Die deutsche Gesellschaft habe sich bequem mit dem Glauben eingerichtet, sagte die CDU-Politikerin. In der Not sei er da, aber im Alltag "fühlen wir uns wenig behindert von ihm". Mit den Flüchtlingen seien Menschen gekommen, die ihren Alltag wiederum stark nach ihrer Religion ausrichteten. Das sei in der deutschen Wahrnehmung oft "verstörend", betonte Kramp-Karrenbauer.
Der katholische Dechant Benedikt Welter stimmte dieser Beobachtung der deutschen Gesellschaft zu. "Ich kann als Mensch moralisch leben ohne Glauben", sagte er. Auch könne man sich für Humanität in Organisationen wie Human Rights Watch engagieren, ohne den Menschen als Ebenbild Gottes zu sehen. Die Kirchen stünden heutzutage viel stärker unter einer "Befragung von Plausibilität", sagte Welter. Menschen fragten sich, was der Mehrwert des Glaubens sei. "Die Frage nach Gott treibt die Menschen nicht mehr um", betonte der Dechant. Die Kirchen müssten sich darauf vorbereiten, was es bedeute, wenn in einigen Jahrzehnten weniger als die Hälfte der Deutschen Christen seien und das Christentum dann nicht mehr Leitreligion sei.
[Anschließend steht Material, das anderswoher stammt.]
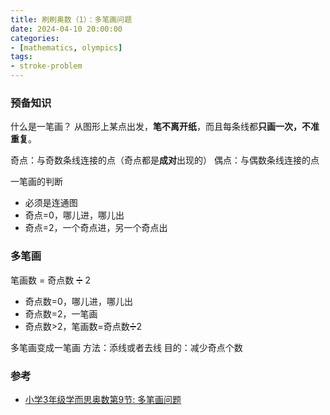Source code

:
 ```yaml
---
title: 刷刷奥数（1）：多笔画问题
date: 2024-04-10 20:00:00
categories:
- [mathematics, olympics]
tags:
- stroke-problem
---
```


### 预备知识

什么是一笔画？
从图形上某点出发，**笔不离开纸**，而且每条线都**只画一次，不准重复**。

奇点：与奇数条线连接的点（奇点都是**成对**出现的）
偶点：与偶数条线连接的点

一笔画的判断
- 必须是连通图
- 奇点=0，哪儿进，哪儿出
- 奇点=2，一个奇点进，另一个奇点出

### 多笔画

笔画数 = 奇点数 ➗ 2
- 奇点数=0，哪儿进，哪儿出
- 奇点数=2，一笔画
- 奇点数>2，笔画数=奇点数➗2

多笔画变成一笔画
方法：添线或者去线
目的：减少奇点个数

### 参考

- [小学3年级学而思奥数第9节: 多笔画问题](https://mp.weixin.qq.com/s?__biz=MzIyODM2ODk1MA==&mid=2247486415&idx=7&sn=e3c64955a0b5c9776c8a1ec90b9b4cfb&chksm=e853bc96df243580888e09bbab38337b1955a7232c6ddc1a508a70d0f8602c2442170c7d5536)
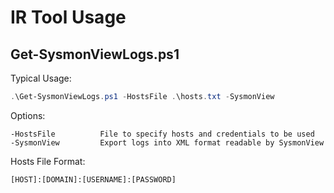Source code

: # IR Tool Usage
## Get-SysmonViewLogs.ps1
Typical Usage:
```powershell
.\Get-SysmonViewLogs.ps1 -HostsFile .\hosts.txt -SysmonView
```
Options:
```
-HostsFile			File to specify hosts and credentials to be used
-SysmonView			Export logs into XML format readable by SysmonView
```
Hosts File Format:
```
[HOST]:[DOMAIN]:[USERNAME]:[PASSWORD]
```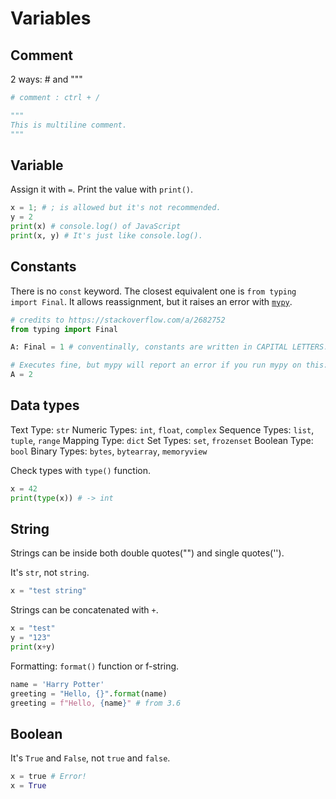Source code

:# Variables

## Comment

2 ways: # and """

```py
# comment : ctrl + /
```

```py
"""
This is multiline comment.
"""
```

## Variable

Assign it with `=`. Print the value with `print()`.

```py
x = 1; # ; is allowed but it's not recommended.
y = 2
print(x) # console.log() of JavaScript
print(x, y) # It's just like console.log().
```

## Constants

There is no `const` keyword. The closest equivalent one is `from typing import Final`. It allows reassignment, but it raises an error with [`mypy`](https://mypy.readthedocs.io/en/stable/).

```py
# credits to https://stackoverflow.com/a/2682752
from typing import Final

A: Final = 1 # conventinally, constants are written in CAPITAL LETTERS.

# Executes fine, but mypy will report an error if you run mypy on this:
A = 2
```

## Data types

Text Type:	`str`
Numeric Types:	`int`, `float`, `complex`
Sequence Types:	`list`, `tuple`, `range`
Mapping Type:	`dict`
Set Types:	`set`, `frozenset`
Boolean Type:	`bool`
Binary Types:	`bytes`, `bytearray`, `memoryview`

Check types with `type()` function.

```py
x = 42
print(type(x)) # -> int
```

## String

Strings can be inside both double quotes("") and single quotes('').

It's `str`, not `string`.

```py
x = "test string"
```

Strings can be concatenated with `+`.

```py
x = "test"
y = "123"
print(x+y)
```

Formatting: `format()` function or f-string.

```py
name = 'Harry Potter'
greeting = "Hello, {}".format(name)
greeting = f"Hello, {name}" # from 3.6
```

## Boolean

It's `True` and `False`, not `true` and `false`.

```py
x = true # Error!
x = True
```
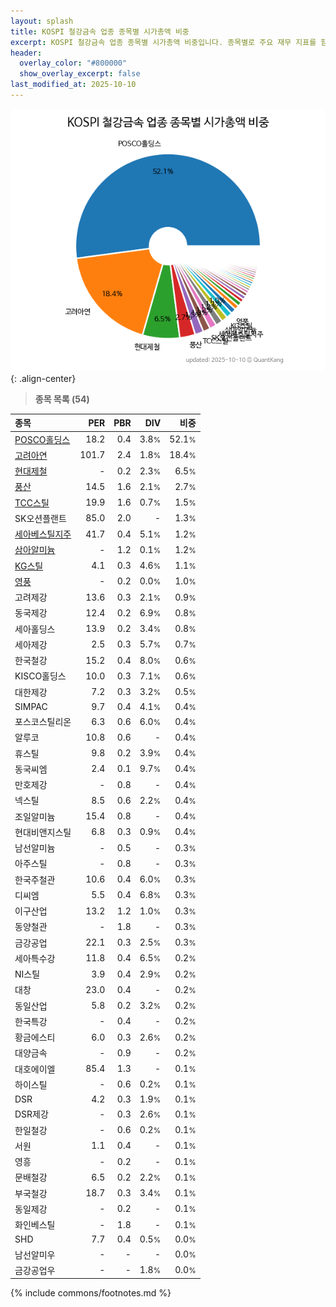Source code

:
 ```yaml
---
layout: splash
title: KOSPI 철강금속 업종 종목별 시가총액 비중
excerpt: KOSPI 철강금속 업종 종목별 시가총액 비중입니다. 종목별로 주요 재무 지표를 함께 표시합니다.
header:
  overlay_color: "#800000"
  show_overlay_excerpt: false
last_modified_at: 2025-10-10
---
```



![KOSPI 철강금속 업종 종목별 시가총액 비중](/stats/sector/images/kospi_업종_철강금속_종목.png){: .align-center}


> **종목 목록 (54)**<a id="list"></a>

| **종목** | **PER** | **PBR** | **DIV** | **비중** |
| :------- | ------: | ------: | ------: | -------: |
| [POSCO홀딩스](/005490/) | 18.2 | 0.4 | 3.8<small>%</small> | 52.1<small>%</small> |
| [고려아연](/010130/) | 101.7 | 2.4 | 1.8<small>%</small> | 18.4<small>%</small> |
| [현대제철](/004020/) | - | 0.2 | 2.3<small>%</small> | 6.5<small>%</small> |
| [풍산](/103140/) | 14.5 | 1.6 | 2.1<small>%</small> | 2.7<small>%</small> |
| [TCC스틸](/002710/) | 19.9 | 1.6 | 0.7<small>%</small> | 1.5<small>%</small> |
| SK오션플랜트 | 85.0 | 2.0 | - | 1.3<small>%</small> |
| [세아베스틸지주](/001430/) | 41.7 | 0.4 | 5.1<small>%</small> | 1.2<small>%</small> |
| [삼아알미늄](/006110/) | - | 1.2 | 0.1<small>%</small> | 1.2<small>%</small> |
| [KG스틸](/016380/) | 4.1 | 0.3 | 4.6<small>%</small> | 1.1<small>%</small> |
| [영풍](/000670/) | - | 0.2 | 0.0<small>%</small> | 1.0<small>%</small> |
| 고려제강 | 13.6 | 0.3 | 2.1<small>%</small> | 0.9<small>%</small> |
| 동국제강 | 12.4 | 0.2 | 6.9<small>%</small> | 0.8<small>%</small> |
| 세아홀딩스 | 13.9 | 0.2 | 3.4<small>%</small> | 0.8<small>%</small> |
| 세아제강 | 2.5 | 0.3 | 5.7<small>%</small> | 0.7<small>%</small> |
| 한국철강 | 15.2 | 0.4 | 8.0<small>%</small> | 0.6<small>%</small> |
| KISCO홀딩스 | 10.0 | 0.3 | 7.1<small>%</small> | 0.6<small>%</small> |
| 대한제강 | 7.2 | 0.3 | 3.2<small>%</small> | 0.5<small>%</small> |
| SIMPAC | 9.7 | 0.4 | 4.1<small>%</small> | 0.4<small>%</small> |
| 포스코스틸리온 | 6.3 | 0.6 | 6.0<small>%</small> | 0.4<small>%</small> |
| 알루코 | 10.8 | 0.6 | - | 0.4<small>%</small> |
| 휴스틸 | 9.8 | 0.2 | 3.9<small>%</small> | 0.4<small>%</small> |
| 동국씨엠 | 2.4 | 0.1 | 9.7<small>%</small> | 0.4<small>%</small> |
| 만호제강 | - | 0.8 | - | 0.4<small>%</small> |
| 넥스틸 | 8.5 | 0.6 | 2.2<small>%</small> | 0.4<small>%</small> |
| 조일알미늄 | 15.4 | 0.8 | - | 0.4<small>%</small> |
| 현대비앤지스틸 | 6.8 | 0.3 | 0.9<small>%</small> | 0.4<small>%</small> |
| 남선알미늄 | - | 0.5 | - | 0.3<small>%</small> |
| 아주스틸 | - | 0.8 | - | 0.3<small>%</small> |
| 한국주철관 | 10.6 | 0.4 | 6.0<small>%</small> | 0.3<small>%</small> |
| 디씨엠 | 5.5 | 0.4 | 6.8<small>%</small> | 0.3<small>%</small> |
| 이구산업 | 13.2 | 1.2 | 1.0<small>%</small> | 0.3<small>%</small> |
| 동양철관 | - | 1.8 | - | 0.3<small>%</small> |
| 금강공업 | 22.1 | 0.3 | 2.5<small>%</small> | 0.3<small>%</small> |
| 세아특수강 | 11.8 | 0.4 | 6.5<small>%</small> | 0.2<small>%</small> |
| NI스틸 | 3.9 | 0.4 | 2.9<small>%</small> | 0.2<small>%</small> |
| 대창 | 23.0 | 0.4 | - | 0.2<small>%</small> |
| 동일산업 | 5.8 | 0.2 | 3.2<small>%</small> | 0.2<small>%</small> |
| 한국특강 | - | 0.4 | - | 0.2<small>%</small> |
| 황금에스티 | 6.0 | 0.3 | 2.6<small>%</small> | 0.2<small>%</small> |
| 대양금속 | - | 0.9 | - | 0.2<small>%</small> |
| 대호에이엘 | 85.4 | 1.3 | - | 0.1<small>%</small> |
| 하이스틸 | - | 0.6 | 0.2<small>%</small> | 0.1<small>%</small> |
| DSR | 4.2 | 0.3 | 1.9<small>%</small> | 0.1<small>%</small> |
| DSR제강 | - | 0.3 | 2.6<small>%</small> | 0.1<small>%</small> |
| 한일철강 | - | 0.6 | 0.2<small>%</small> | 0.1<small>%</small> |
| 서원 | 1.1 | 0.4 | - | 0.1<small>%</small> |
| 영흥 | - | 0.2 | - | 0.1<small>%</small> |
| 문배철강 | 6.5 | 0.2 | 2.2<small>%</small> | 0.1<small>%</small> |
| 부국철강 | 18.7 | 0.3 | 3.4<small>%</small> | 0.1<small>%</small> |
| 동일제강 | - | 0.2 | - | 0.1<small>%</small> |
| 화인베스틸 | - | 1.8 | - | 0.1<small>%</small> |
| SHD | 7.7 | 0.4 | 0.5<small>%</small> | 0.0<small>%</small> |
| 남선알미우 | - | - | - | 0.0<small>%</small> |
| 금강공업우 | - | - | 1.8<small>%</small> | 0.0<small>%</small> |

{% include commons/footnotes.md %}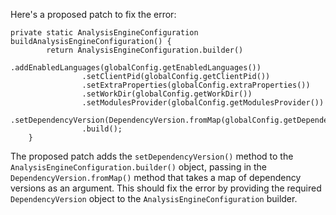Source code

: Here's a proposed patch to fix the error:
```
private static AnalysisEngineConfiguration buildAnalysisEngineConfiguration() {
        return AnalysisEngineConfiguration.builder()
                .addEnabledLanguages(globalConfig.getEnabledLanguages())
                .setClientPid(globalConfig.getClientPid())
                .setExtraProperties(globalConfig.extraProperties())
                .setWorkDir(globalConfig.getWorkDir())
                .setModulesProvider(globalConfig.getModulesProvider())
                .setDependencyVersion(DependencyVersion.fromMap(globalConfig.getDependencyVersion()))
                .build();
    }
```
The proposed patch adds the `setDependencyVersion()` method to the `AnalysisEngineConfiguration.builder()` object, passing in the `DependencyVersion.fromMap()` method that takes a map of dependency versions as an argument. This should fix the error by providing the required `DependencyVersion` object to the `AnalysisEngineConfiguration` builder.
Das 500. Reformationsjubiläum ist Saar-Ministerpräsidentin Kramp-Karrenbauer zufolge eine Chance, Impulse für die Zivilgesellschaft zu liefern. Deswegen sei es gut, dass die Feierlichkeiten nicht als "evangelische Folkloreveranstaltung" begangen würden. Impulse sollte auch die Reformationssynode bieten.
Protestanten aus Deutschland, Frankreich und Luxemburg trafen sich am Samstag, um über Kirche, Theologie, Liturgie und Gesellschafspolitik zu diskutieren. Dabei ging es auch darum, Impulse für die Kirche der Zukunft zu entwickeln. Referenten waren unter anderen die Marburger Theologie-Professorin Ulrike Wagner-Rau und der Journalist Reinhard Bingener von der "Frankfurter Allgemeinen Zeitung".
Stärkere Vernetzung
Bingener erklärte, dass die Kirche oft als Nichtregierungsorganisation gesehen würde. Es sei wichtig, deutlich zu machen, dass die Kirche nicht eine reine Serviceagentur sei, betonte der Redakteur.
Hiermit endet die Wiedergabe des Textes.